A policy triangle for Big Techs in finance

Big Techs’ expansion into financial services can bring competition, efficiency, and inclusion, particularly in emerging market and developing economics. But it also gives rise to issues concerning a level playing field with banks, operational risk, too-big-to-fail issues, as well as challenges for antitrust rules and consumer protection. This column presents a policy triangle that highlights the trade-offs between three objectives: financial stability, competition, and data privacy. Handling these challenges requires more coordination on rules and standards, both between domestic authorities and across international borders.

Big Techs are large companies whose primary activity is digital services (FSB 2019, BIS 2019). The range of services can be very wide, and includes e-commerce, social media, internet search, mobile phone hardware and software, ride hailing, and telecommunications. 

Big Techs have recently entered financial services and have rapidly gained prominence (Frost et al. 2019). In Figure 1, Panel A shows that financial services make up more than 10% of Big Techs’ revenues on average. They have a substantial footprint in the payment systems of several advanced economies and across a wider spectrum of financial services in emerging market and developing economies. In China, two Big Techs jointly account for 94% of the mobile payments market and play a significant role in other financial services such as digital credit. At the global level, Big Techs extended or facilitated more than $500 billion of credit in 2019 (Cornelli et al. 2020), and there are early indications that such credit grew further during the Covid-19 pandemic in 2020. By developing their activities, Big Techs like Google, Apple, Facebook, Amazon in the US and Alibaba and Tencent in China have market capitalisations that far surpass those of the largest banks (Figure 1, Panel B).
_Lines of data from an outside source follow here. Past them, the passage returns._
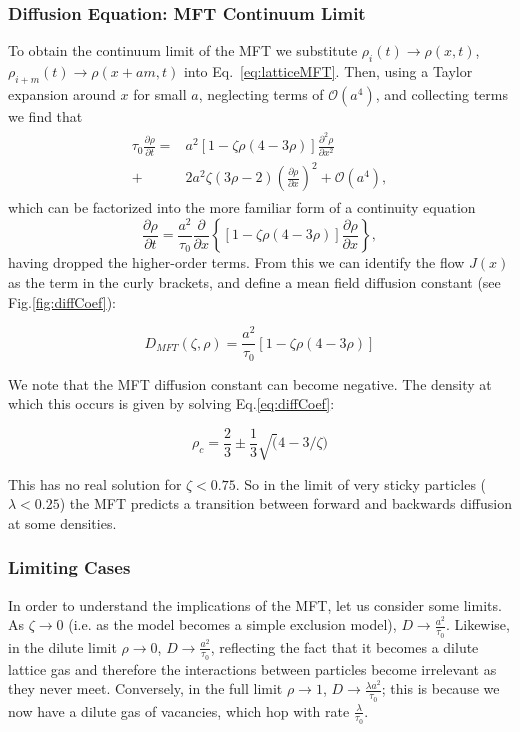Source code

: \documentclass[
reprint, amsmath,amssymb, aps,
]{revtex4-1}
\newcommand{\partDeriv}[2]{\frac{\partial #1}{\partial #2}}
\begin{document}
\subsubsection{Diffusion Equation: MFT Continuum Limit}
 To obtain the continuum limit of the MFT we substitute $\rho_i(t)
 \rightarrow \rho(x, t)$, $\rho_{i+m}(t) \rightarrow \rho(x + am, t)$
 into Eq.~\ref{eq:latticeMFT}.  Then, using a Taylor expansion around $x$ for
 small $a$, neglecting terms of $\mathcal{O}(a^4)$, and collecting
 terms we find that
\begin{align}
 \begin{split}
  \tau_0 \partDeriv{\rho}{t} =& a^2 \left[ 1-\zeta \rho (4-3\rho)  \right] \partDeriv{^2 \rho}{x^2} 
\\
  +& 2 a^2 \zeta (3\rho-2) \left(\partDeriv{\rho}{x}\right)^2 + \mathcal{O}(a^4) ,
 \end{split}
\end{align}
which can be factorized into the more familiar form of a continuity equation
\begin{equation}
\label{eq:contPDE}
 \partDeriv{\rho}{t} = \frac{a^2}{\tau_0} \partDeriv{}{x} \left\{ \left[1 - \zeta \rho\left(4-3\rho\right) \right] \partDeriv{\rho}{x} \right\},
\end{equation}
having dropped the higher-order terms.  From this we can identify the
flow $J(x)$ as the term in the curly brackets, and define a mean field
diffusion constant (see Fig.\ref{fig:diffCoef}):

\begin{equation} D_{MFT}(\zeta,\rho) =  \frac{a^2}{\tau_0} \left[ 1 - \zeta \rho\left(4-3\rho\right) \right ] \label{eq:diffCoef} \end{equation}

We note that the MFT diffusion constant can become negative. 
The density at
which this occurs is given by solving Eq.\ref{eq:diffCoef}:

\[\rho_c=\frac{2}{3} \pm \frac{1}{3} \sqrt(4-3/\zeta)\]

This has no real solution for $\zeta<0.75$.  So in the limit
of very sticky particles ($\lambda<0.25$) the MFT predicts a
transition between forward and backwards diffusion at some densities.  


\subsubsection{Limiting Cases}

In order to understand the implications of the MFT, let us consider
some limits. As $\zeta \rightarrow 0$ (i.e. as the model becomes a
simple exclusion model), $D \rightarrow \frac{a^2}{\tau_0}$. Likewise,
in the dilute limit $\rho \rightarrow 0$, $D \rightarrow \frac{
  a^2}{\tau_0}$, reflecting the fact that it becomes a dilute lattice
gas and therefore the interactions between particles become irrelevant
as they never meet.  Conversely, in the full limit $\rho \rightarrow
1$, $D \rightarrow \frac{\lambda a^2}{\tau_0}$; this is because we now
have a dilute gas of vacancies, which hop with rate
$\frac{\lambda}{\tau_0}$.  
\end{document}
Why have they got so large? Big Tech business models rest on enabling direct interactions among a large number of users. This may be in (1) e-commerce, such as Alibaba, Amazon, or Mercado Libre; (2) social media, such as Facebook, Tencent, or Kakao; (3) telecommunications, such as Safaricom or MTN; or (4) search, such as Google or Baidu. An essential by-product of their business is the massive user data they generate and collect on their platforms. They exploit natural network effects, generating further user activity and data which can be leveraged to improve their product offering. As an example, payment services generate transaction data, network externalities facilitate the interaction among users, and all this helps serve the Big Techs in their other activities (such as credit or wealth management), generating more engagement with existing users and attracting new ones. 
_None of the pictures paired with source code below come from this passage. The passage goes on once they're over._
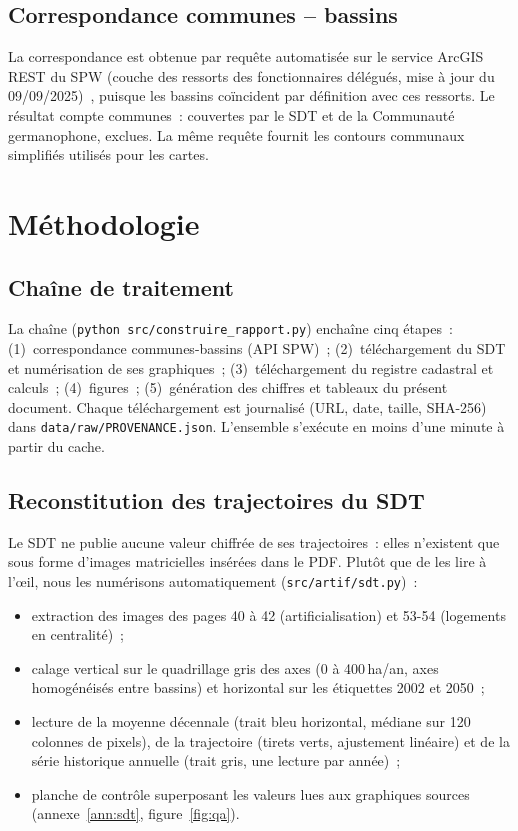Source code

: \documentclass[11pt,a4paper]{report}
\newcommand{\fichier}[1]{\texttt{\small #1}}
\newcommand{\haan}{\,ha/an}
\begin{document}
\section{Correspondance communes -- bassins}
\label{sec:bassins}
La correspondance est obtenue par requête automatisée sur le service ArcGIS REST du SPW (couche des ressorts des fonctionnaires délégués, mise à jour du 09/09/2025)~\citep{spw_dirext}, puisque les bassins coïncident par définition avec ces ressorts. Le résultat compte \NbCommunes{} communes~: \NbCommunesSDT{} couvertes par le SDT et \NbCommunesCG{} de la Communauté germanophone, exclues. La même requête fournit les contours communaux simplifiés utilisés pour les cartes.

\chapter{Méthodologie}
\label{ch:methode}

\section{Chaîne de traitement}
La chaîne (\fichier{python src/construire\_rapport.py}) enchaîne cinq étapes~: (1)~correspondance communes-bassins (API SPW)~; (2)~téléchargement du SDT et numérisation de ses graphiques~; (3)~téléchargement du registre cadastral et calculs~; (4)~figures~; (5)~génération des chiffres et tableaux du présent document. Chaque téléchargement est journalisé (URL, date, taille, SHA-256) dans \fichier{data/raw/PROVENANCE.json}. L'ensemble s'exécute en moins d'une minute à partir du cache.

\section{Reconstitution des trajectoires du SDT}
\label{sec:numerisation}
Le SDT ne publie aucune valeur chiffrée de ses trajectoires~: elles n'existent que sous forme d'images matricielles insérées dans le PDF. Plutôt que de les lire à l'\oe il, nous les numérisons automatiquement (\fichier{src/artif/sdt.py})~:
\begin{itemize}
\item extraction des images des pages 40 à 42 (artificialisation) et 53-54 (logements en centralité)~;
\item calage vertical sur le quadrillage gris des axes (0 à 400\haan, axes homogénéisés entre bassins) et horizontal sur les étiquettes 2002 et 2050~;
\item lecture de la moyenne décennale (trait bleu horizontal, médiane sur 120 colonnes de pixels), de la trajectoire (tirets verts, ajustement linéaire) et de la série historique annuelle (trait gris, une lecture par année)~;
\item planche de contrôle superposant les valeurs lues aux graphiques sources (annexe~\ref{ann:sdt}, figure~\ref{fig:qa}).
\end{itemize}
\end{document}
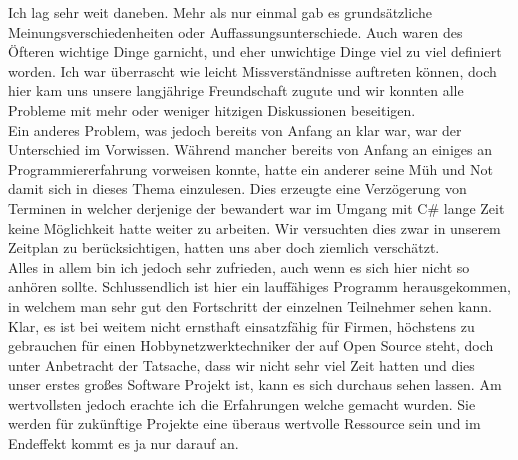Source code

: \documentclass[12pt,a4paper]{report}
\begin{document}
Ich lag sehr weit daneben. Mehr als nur einmal gab es grundsätzliche Meinungsverschiedenheiten oder Auffassungsunterschiede. Auch waren des Öfteren wichtige Dinge garnicht, und eher unwichtige Dinge viel zu viel definiert worden. Ich war überrascht wie leicht Missverständnisse auftreten können, doch hier kam uns unsere langjährige Freundschaft zugute und wir konnten alle Probleme mit mehr oder weniger hitzigen Diskussionen beseitigen.\\

Ein anderes Problem, was jedoch bereits von Anfang an klar war, war der Unterschied im Vorwissen. Während mancher bereits von Anfang an einiges an Programmiererfahrung vorweisen konnte, hatte ein anderer seine Müh und Not damit sich in dieses Thema einzulesen. Dies erzeugte eine Verzögerung von Terminen in welcher derjenige der bewandert war im Umgang mit C\# lange Zeit keine Möglichkeit hatte weiter zu arbeiten. Wir versuchten dies zwar in unserem Zeitplan zu berücksichtigen, hatten uns aber doch ziemlich verschätzt.\\

Alles in allem bin ich jedoch sehr zufrieden, auch wenn es sich hier nicht so anhören sollte. Schlussendlich ist hier ein lauffähiges Programm herausgekommen, in welchem man sehr gut den Fortschritt der einzelnen Teilnehmer sehen kann. Klar, es ist bei weitem nicht ernsthaft einsatzfähig für Firmen, höchstens zu gebrauchen für einen Hobbynetzwerktechniker der auf Open Source steht, doch unter Anbetracht der Tatsache, dass wir nicht sehr viel Zeit hatten und dies unser erstes großes Software Projekt ist, kann es sich durchaus sehen lassen. Am wertvollsten jedoch erachte ich die Erfahrungen welche gemacht wurden. Sie werden für zukünftige Projekte eine überaus wertvolle Ressource sein und im Endeffekt kommt es ja nur darauf an.
\end{document}
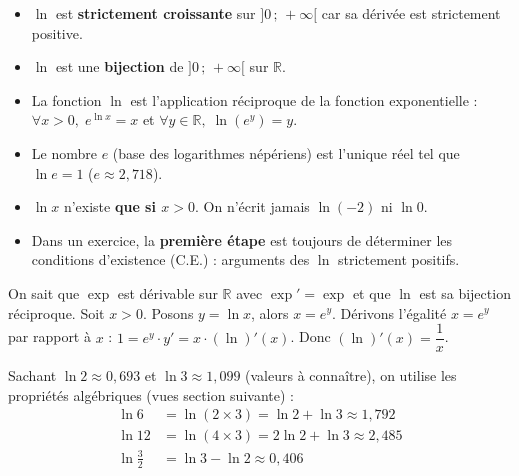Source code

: \documentclass[11pt]{article}
\begin{document}
\begin{aretenir}
\begin{itemize}
\item $\ln$ est \textbf{strictement croissante} sur $]0\,;\,+\infty[$ car sa dérivée est strictement positive.
\item $\ln$ est une \textbf{bijection} de $]0\,;\,+\infty[$ sur $\mathbb{R}$.
\item La fonction $\ln$ est l'application réciproque de la fonction exponentielle : $\forall x>0,\; e^{\ln x}=x$ et $\forall y\in\mathbb{R},\; \ln(e^y)=y$.
\item Le nombre $e$ (base des logarithmes népériens) est l'unique réel tel que $\ln e = 1$ ($e\approx 2,718$).
\end{itemize}
\end{aretenir}

\begin{attention}
\begin{itemize}
\item $\ln x$ n'existe \textbf{que si $x>0$}. On n'écrit jamais $\ln(-2)$ ni $\ln 0$.
\item Dans un exercice, la \textbf{première étape} est toujours de déterminer les conditions d'existence (C.E.) : arguments des $\ln$ strictement positifs.
\end{itemize}
\end{attention}

\begin{experience}
On sait que $\exp$ est dérivable sur $\mathbb{R}$ avec $\exp'=\exp$ et que $\ln$ est sa bijection réciproque.
Soit $x>0$. Posons $y=\ln x$, alors $x=e^y$.
Dérivons l'égalité $x=e^y$ par rapport à $x$ : $1 = e^y \cdot y' = x \cdot (\ln)'(x)$.
Donc $(\ln)'(x) = \dfrac{1}{x}$.
\end{experience}

\begin{exemplebox}
Sachant $\ln 2 \approx 0,693$ et $\ln 3 \approx 1,099$ (valeurs à connaître), on utilise les propriétés algébriques (vues section suivante) :
\begin{align*}
\ln 6 &= \ln(2\times 3) = \ln 2 + \ln 3 \approx 1,792 \\
\ln 12 &= \ln(4\times 3) = 2\ln 2 + \ln 3 \approx 2,485 \\
\ln \frac{3}{2} &= \ln 3 - \ln 2 \approx 0,406
\end{align*}
\end{exemplebox}
\end{document}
Figure 1 Big Techs operate a broad range of business lines and have grown very large

A) Big Techs’ revenues by sector of activity (percent)     

 

         

B) Market capitalisation of big techs and banks4 (in billion US dollars)

 

Notes: 1  Shares based on 2018 total revenues, where available, as provided by S&P Capital IQ; where not available, data for 2017. The sample includes Alibaba, Alphabet, Amazon, Apple, Baidu, Facebook, Grab, Kakao, Mercado Libre, Rakuten, Samsung and Tencent.    2  Information technology can include some financial-related business.    3  Includes health care, real estate, utilities and industrials.    4  Data for 17 Sep 2021.
Sources: BIS (2019); Refinitiv.

But these activities generate further data and fuel a data–network–activities feedback loop. This has been called the DNA of big techs (BIS 2019). This DNA loop is a source of significant benefits to users and the financial system. For example, Big Techs’ business model can be very powerful at enhancing efficiency and financial inclusion, particularly in weakly contestable markets with dominant financial incumbents. Moreover, the use of detailed user data from other business lines may reduce the need for costly collateral for loans (Gambacorta et al. 2020). At the same time, if left unchecked, the DNA loop can engender new risks for privacy and consumer protection, market contestability and, eventually, financial stability. 

In a recent paper (Feyen et al. 2021), we analyse the entry of Big Tech firms into financial services and how this impacts the existing trade-offs among public policy objectives across: (1) financial stability and market integrity, (2) efficiency and competition, and (3) data privacy and consumer protection. We can elaborate such trade-offs around a policy triangle, adapted from Petralia et al. (2019) and Carletti et al. (2020). 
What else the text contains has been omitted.